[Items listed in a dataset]

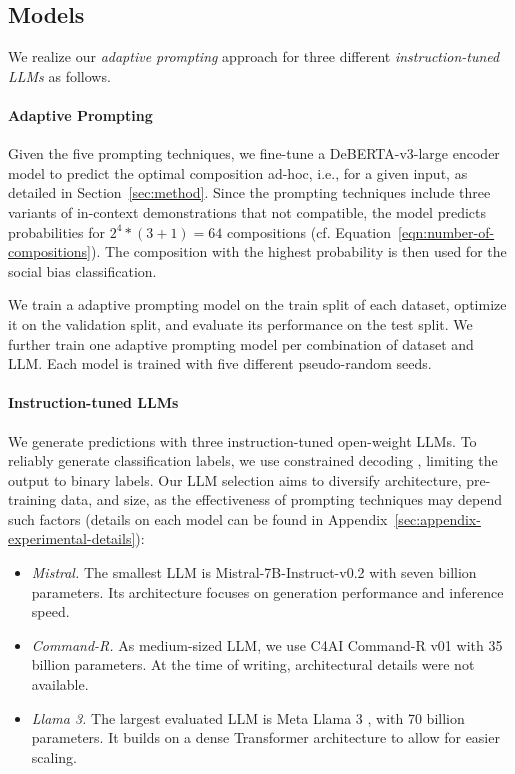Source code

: \subsection{Models}

We realize our \emph{adaptive prompting} approach for three different \emph{instruction-tuned LLMs} as follows.


\paragraph{Adaptive Prompting}
Given the five prompting techniques, we fine-tune a DeBERTA-v3-large encoder model \cite{he2023} to predict the optimal composition ad-hoc, i.e., for a given input, as detailed in Section~\ref{sec:method}. Since the prompting techniques include three variants of in-context demonstrations that not compatible, the model predicts probabilities for $2^{4} * (3 + 1) = 64$ compositions (cf. Equation~\ref{eqn:number-of-compositions}). The composition with the highest probability is then used for the social bias classification.

We train a adaptive prompting model on the train split of each dataset, optimize it on the validation split, and evaluate its performance on the test split. We further train one adaptive prompting model per combination of dataset and LLM. Each model is trained with five different pseudo-random seeds.


\paragraph{Instruction-tuned LLMs}
We generate predictions with three instruction-tuned open-weight LLMs. To reliably generate classification labels, we use constrained decoding \cite{beck2024}, limiting the output to binary labels. Our LLM selection aims to diversify architecture, pre-training data, and size, as the effectiveness of prompting techniques may depend such factors (details on each model can be found in Appendix~\ref{sec:appendix-experimental-details}):
\begin{itemize}
\setlength{\itemsep}{0pt}
\item
\emph{Mistral.} The smallest LLM is Mistral-7B-Instruct-v0.2 \cite{jiang2023} with seven billion parameters. Its architecture focuses on generation performance and inference speed.
\item
\emph{Command-R.} As medium-sized LLM, we use C4AI Command-R v01 \cite{cohereforai2024} with 35 billion parameters. At the time of writing, architectural details were not available.
\item
\emph{Llama 3.} The largest evaluated LLM is Meta Llama 3 \cite{dubey2024}, with 70 billion parameters. It builds on a dense Transformer architecture to allow for easier scaling.
\end{itemize}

WHAT THE EXERCISE ASKS → State how many lines of the records above contain the word "performance", and give only that number.

WRITTEN ANSWER → 2